_What to produce_
The response should contain all of the records, copied exactly, and none of the images.

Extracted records
-- Opening Marker --
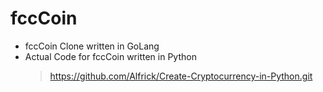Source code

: # fccCoin

- fccCoin Clone written in GoLang
- Actual Code for fccCoin written in Python
  > https://github.com/Alfrick/Create-Cryptocurrency-in-Python.git
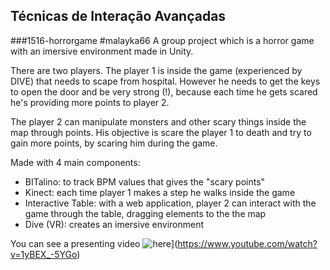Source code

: ## Técnicas de Interação Avançadas

###1516-horrorgame #malayka66 
A group project which is a horror game with an imersive environment made in Unity. 

There are two players. 
The player 1 is inside the game (experienced by DIVE) that needs to scape from hospital. However he needs to get the keys to open the door and be very strong (!), because each time he gets scared he's providing more points to player 2. 

The player 2 can manipulate monsters and other scary things inside the map through points. His objective is scare the player 1 to death and try to gain more points, by scaring him during the game.

Made with 4 main components:
- BITalino: to track BPM values that gives the "scary points"
- Kinect: each time player 1 makes a step he walks inside the game
- Interactive Table: with a web application, player 2 can interact with the game through the table, dragging elements to the the map
- Dive (VR): creates an imersive environment

You can see a presenting video ![here](https://img.youtube.com/vi/1yBEX_-5YGo/hqdefault.jpg)](https://www.youtube.com/watch?v=1yBEX_-5YGo)
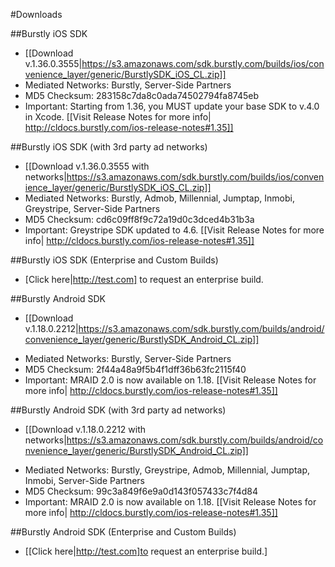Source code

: #Downloads

##Burstly iOS SDK
* [[Download v.1.36.0.3555|https://s3.amazonaws.com/sdk.burstly.com/builds/ios/convenience_layer/generic/BurstlySDK_iOS_CL.zip]]
* Mediated Networks: Burstly, Server-Side Partners
* MD5 Checksum: 283158c7da8c0ada74502794fa8745eb
* Important: Starting from 1.36, you MUST update your base SDK to v.4.0 in Xcode. [[Visit Release Notes for more info| http://cldocs.burstly.com/ios-release-notes#1.35]] 

##Burstly iOS SDK (with 3rd party ad networks)
* [[Download v.1.36.0.3555 with networks|https://s3.amazonaws.com/sdk.burstly.com/builds/ios/convenience_layer/generic/BurstlySDK_iOS_CL.zip]]
* Mediated Networks: Burstly, Admob, Millennial, Jumptap, Inmobi, Greystripe, Server-Side Partners
* MD5 Checksum: cd6c09ff8f9c72a19d0c3dced4b31b3a
* Important: Greystripe SDK updated to 4.6. [[Visit Release Notes for more info| http://cldocs.burstly.com/ios-release-notes#1.35]] 

##Burstly iOS SDK (Enterprise and Custom Builds)
* [Click here|http://test.com] to request an enterprise build.

##Burstly Android SDK
- [[Download v.1.18.0.2212|https://s3.amazonaws.com/sdk.burstly.com/builds/android/convenience_layer/generic/BurstlySDK_Android_CL.zip]]
* Mediated Networks: Burstly, Server-Side Partners
* MD5 Checksum: 2f44a48a9f5b4f1dff36b63fc2115f40
* Important: MRAID 2.0 is now available on 1.18. [[Visit Release Notes for more info| http://cldocs.burstly.com/ios-release-notes#1.35]] 

##Burstly Android SDK (with 3rd party ad networks)
- [[Download v.1.18.0.2212 with networks|https://s3.amazonaws.com/sdk.burstly.com/builds/android/convenience_layer/generic/BurstlySDK_Android_CL.zip]]
* Mediated Networks: Burstly, Greystripe, Admob, Millennial, Jumptap, Inmobi, Server-Side Partners
* MD5 Checksum: 99c3a849f6e9a0d143f057433c7f4d84
* Important: MRAID 2.0 is now available on 1.18. [[Visit Release Notes for more info| http://cldocs.burstly.com/ios-release-notes#1.35]] 

##Burstly Android SDK (Enterprise and Custom Builds)
* [[Click here|http://test.com]to request an enterprise build.] 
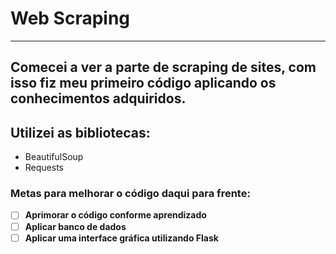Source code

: # **Web Scraping**
***
 ## Comecei a ver a parte de scraping de sites, com isso fiz meu primeiro código aplicando os conhecimentos adquiridos.
 ## Utilizei as bibliotecas:
  + BeautifulSoup
  + Requests
 ### Metas para melhorar o código daqui para frente:
  - [ ] **Aprimorar o código conforme aprendizado**
  - [ ] **Aplicar banco de dados**
  - [ ] **Aplicar uma interface gráfica utilizando Flask**
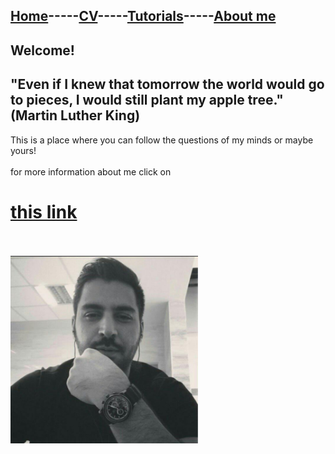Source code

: ## [Home](README.md)-----[CV](cv.md)-----[Tutorials](Tutorials.md)-----[About me](Aboutme.md)
## Welcome!
## "Even if I knew that tomorrow the world would go to pieces, I would still plant my apple tree." (Martin Luther King)
This is a place where you can follow the questions of my minds or maybe yours!
<br/>
<br/>
for more information about me click on
# [this link](https://rasoulnorouzi.github.io/musketeers/)
<br/>
<br/>
<img src="img/profile.jpg" width="300px" height="300px">
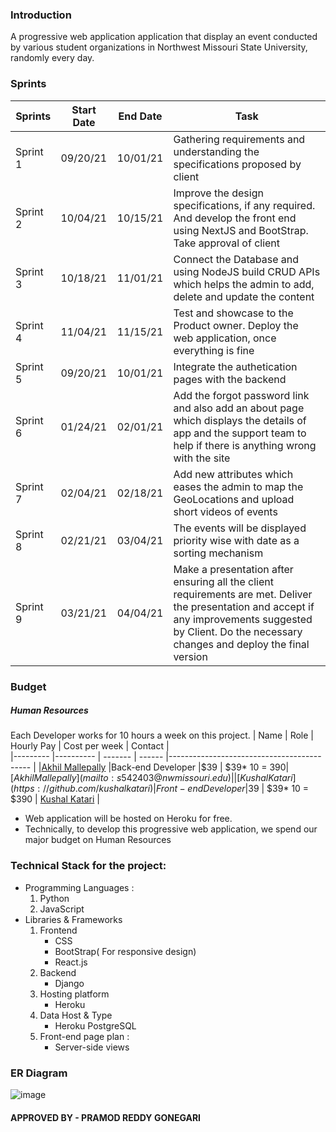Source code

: 
### Introduction

A progressive web application application that display an event conducted by various student organizations in Northwest Missouri State University, randomly every day.

### Sprints
  
| Sprints   | Start Date | End Date | Task                                                                                                              |   
|---------  |----------  | -------  |-------------------------------------------                                                                        |
| Sprint 1  | 09/20/21   |10/01/21  | Gathering requirements and understanding the specifications proposed by client                                    |
| Sprint 2  | 10/04/21   |10/15/21  | Improve the design specifications, if any required. And develop the front end using NextJS and BootStrap. Take approval of client           |
| Sprint 3  | 10/18/21   |11/01/21  | Connect the Database and using NodeJS build CRUD APIs which helps the admin to add, delete and update the content |
| Sprint 4  | 11/04/21   |11/15/21  | Test and showcase to the Product owner. Deploy the web application, once everything is fine                       |
| Sprint 5  | 09/20/21   |10/01/21  | Integrate the authetication pages with the backend                         |
| Sprint 6  | 01/24/21   |02/01/21  | Add the forgot password link and also add an about page which displays the details of app and the support team to help if there is anything wrong with the site |
| Sprint 7  | 02/04/21   |02/18/21  | Add new attributes which eases the admin to map the GeoLocations and upload short videos of events   |
| Sprint 8  | 02/21/21   |03/04/21  | The events will be displayed priority wise with date as a sorting mechanism                       |
| Sprint 9  | 03/21/21   |04/04/21  | Make a presentation after ensuring all the client requirements are met. Deliver the presentation and accept if any improvements suggested by Client. Do the necessary changes and deploy the final version|


### Budget

##### Human Resources
Each Developer works for 10 hours a week on this project.
|  Name               | Role | Hourly Pay | Cost per week | Contact                                                                                                              |   
|---------                  |----------  | ------- | ------ |-------------------------------------------                                                                        |
|[Akhil Mallepally](https://github.com/akhilmallepally)  |Back-end Developer  |$39 |  $39* 10 = $390 | [Akhil Mallepally](mailto:s542403@nwmissouri.edu)              |
| [Kushal Katari](https://github.com/kushalkatari)  | Front-end Developer   |$39  | $39* 10 = $390 |   [Kushal Katari](mailto:s541904@nwmissouri.edu)  |   

* Web application will be hosted on Heroku for free.
* Technically, to develop this progressive web application, we spend our major budget on Human Resources

### Technical Stack for the project:  
* Programming Languages :   
  1. Python
  1. JavaScript
* Libraries & Frameworks   
  1. Frontend
      * CSS
      * BootStrap( For responsive design)
      * React.js
  2. Backend
      * Django
  3. Hosting platform
      * Heroku
  4. Data Host & Type
      * Heroku PostgreSQL
  5. Front-end page plan :
      * Server-side views

### ER Diagram
   
![image](https://user-images.githubusercontent.com/35985697/138712278-d1cabc15-3688-4673-97d0-0abd8f5ed4a7.png)


#### APPROVED BY - PRAMOD REDDY GONEGARI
-- Closing Marker --
_Reply to the task_
Source code

: # fccCoin

- fccCoin Clone written in GoLang
- Actual Code for fccCoin written in Python
  > https://github.com/Alfrick/Create-Cryptocurrency-in-Python.git
Source code

: ## Técnicas de Interação Avançadas

###1516-horrorgame #malayka66 
A group project which is a horror game with an imersive environment made in Unity. 

There are two players. 
The player 1 is inside the game (experienced by DIVE) that needs to scape from hospital. However he needs to get the keys to open the door and be very strong (!), because each time he gets scared he's providing more points to player 2. 

The player 2 can manipulate monsters and other scary things inside the map through points. His objective is scare the player 1 to death and try to gain more points, by scaring him during the game.

Made with 4 main components:
- BITalino: to track BPM values that gives the "scary points"
- Kinect: each time player 1 makes a step he walks inside the game
- Interactive Table: with a web application, player 2 can interact with the game through the table, dragging elements to the the map
- Dive (VR): creates an imersive environment

You can see a presenting video ![here](https://img.youtube.com/vi/1yBEX_-5YGo/hqdefault.jpg)](https://www.youtube.com/watch?v=1yBEX_-5YGo)
Source code

: #Downloads

##Burstly iOS SDK
* [[Download v.1.36.0.3555|https://s3.amazonaws.com/sdk.burstly.com/builds/ios/convenience_layer/generic/BurstlySDK_iOS_CL.zip]]
* Mediated Networks: Burstly, Server-Side Partners
* MD5 Checksum: 283158c7da8c0ada74502794fa8745eb
* Important: Starting from 1.36, you MUST update your base SDK to v.4.0 in Xcode. [[Visit Release Notes for more info| http://cldocs.burstly.com/ios-release-notes#1.35]] 

##Burstly iOS SDK (with 3rd party ad networks)
* [[Download v.1.36.0.3555 with networks|https://s3.amazonaws.com/sdk.burstly.com/builds/ios/convenience_layer/generic/BurstlySDK_iOS_CL.zip]]
* Mediated Networks: Burstly, Admob, Millennial, Jumptap, Inmobi, Greystripe, Server-Side Partners
* MD5 Checksum: cd6c09ff8f9c72a19d0c3dced4b31b3a
* Important: Greystripe SDK updated to 4.6. [[Visit Release Notes for more info| http://cldocs.burstly.com/ios-release-notes#1.35]] 

##Burstly iOS SDK (Enterprise and Custom Builds)
* [Click here|http://test.com] to request an enterprise build.

##Burstly Android SDK
- [[Download v.1.18.0.2212|https://s3.amazonaws.com/sdk.burstly.com/builds/android/convenience_layer/generic/BurstlySDK_Android_CL.zip]]
* Mediated Networks: Burstly, Server-Side Partners
* MD5 Checksum: 2f44a48a9f5b4f1dff36b63fc2115f40
* Important: MRAID 2.0 is now available on 1.18. [[Visit Release Notes for more info| http://cldocs.burstly.com/ios-release-notes#1.35]] 

##Burstly Android SDK (with 3rd party ad networks)
- [[Download v.1.18.0.2212 with networks|https://s3.amazonaws.com/sdk.burstly.com/builds/android/convenience_layer/generic/BurstlySDK_Android_CL.zip]]
* Mediated Networks: Burstly, Greystripe, Admob, Millennial, Jumptap, Inmobi, Server-Side Partners
* MD5 Checksum: 99c3a849f6e9a0d143f057433c7f4d84
* Important: MRAID 2.0 is now available on 1.18. [[Visit Release Notes for more info| http://cldocs.burstly.com/ios-release-notes#1.35]] 

##Burstly Android SDK (Enterprise and Custom Builds)
* [[Click here|http://test.com]to request an enterprise build.] 
Source code

: # **Web Scraping**
***
 ## Comecei a ver a parte de scraping de sites, com isso fiz meu primeiro código aplicando os conhecimentos adquiridos.
 ## Utilizei as bibliotecas:
  + BeautifulSoup
  + Requests
 ### Metas para melhorar o código daqui para frente:
  - [ ] **Aprimorar o código conforme aprendizado**
  - [ ] **Aplicar banco de dados**
  - [ ] **Aplicar uma interface gráfica utilizando Flask**
Source code

: ## [Home](README.md)-----[CV](cv.md)-----[Tutorials](Tutorials.md)-----[About me](Aboutme.md)
## Welcome!
## "Even if I knew that tomorrow the world would go to pieces, I would still plant my apple tree." (Martin Luther King)
This is a place where you can follow the questions of my minds or maybe yours!
<br/>
<br/>
for more information about me click on
# [this link](https://rasoulnorouzi.github.io/musketeers/)
<br/>
<br/>
<img src="img/profile.jpg" width="300px" height="300px">
Source code

: 
### Introduction

A progressive web application application that display an event conducted by various student organizations in Northwest Missouri State University, randomly every day.

### Sprints
  
| Sprints   | Start Date | End Date | Task                                                                                                              |   
|---------  |----------  | -------  |-------------------------------------------                                                                        |
| Sprint 1  | 09/20/21   |10/01/21  | Gathering requirements and understanding the specifications proposed by client                                    |
| Sprint 2  | 10/04/21   |10/15/21  | Improve the design specifications, if any required. And develop the front end using NextJS and BootStrap. Take approval of client           |
| Sprint 3  | 10/18/21   |11/01/21  | Connect the Database and using NodeJS build CRUD APIs which helps the admin to add, delete and update the content |
| Sprint 4  | 11/04/21   |11/15/21  | Test and showcase to the Product owner. Deploy the web application, once everything is fine                       |
| Sprint 5  | 09/20/21   |10/01/21  | Integrate the authetication pages with the backend                         |
| Sprint 6  | 01/24/21   |02/01/21  | Add the forgot password link and also add an about page which displays the details of app and the support team to help if there is anything wrong with the site |
| Sprint 7  | 02/04/21   |02/18/21  | Add new attributes which eases the admin to map the GeoLocations and upload short videos of events   |
| Sprint 8  | 02/21/21   |03/04/21  | The events will be displayed priority wise with date as a sorting mechanism                       |
| Sprint 9  | 03/21/21   |04/04/21  | Make a presentation after ensuring all the client requirements are met. Deliver the presentation and accept if any improvements suggested by Client. Do the necessary changes and deploy the final version|


### Budget

##### Human Resources
Each Developer works for 10 hours a week on this project.
|  Name               | Role | Hourly Pay | Cost per week | Contact                                                                                                              |   
|---------                  |----------  | ------- | ------ |-------------------------------------------                                                                        |
|[Akhil Mallepally](https://github.com/akhilmallepally)  |Back-end Developer  |$39 |  $39* 10 = $390 | [Akhil Mallepally](mailto:s542403@nwmissouri.edu)              |
| [Kushal Katari](https://github.com/kushalkatari)  | Front-end Developer   |$39  | $39* 10 = $390 |   [Kushal Katari](mailto:s541904@nwmissouri.edu)  |   

* Web application will be hosted on Heroku for free.
* Technically, to develop this progressive web application, we spend our major budget on Human Resources

### Technical Stack for the project:  
* Programming Languages :   
  1. Python
  1. JavaScript
* Libraries & Frameworks   
  1. Frontend
      * CSS
      * BootStrap( For responsive design)
      * React.js
  2. Backend
      * Django
  3. Hosting platform
      * Heroku
  4. Data Host & Type
      * Heroku PostgreSQL
  5. Front-end page plan :
      * Server-side views

### ER Diagram
   
![image](https://user-images.githubusercontent.com/35985697/138712278-d1cabc15-3688-4673-97d0-0abd8f5ed4a7.png)


#### APPROVED BY - PRAMOD REDDY GONEGARI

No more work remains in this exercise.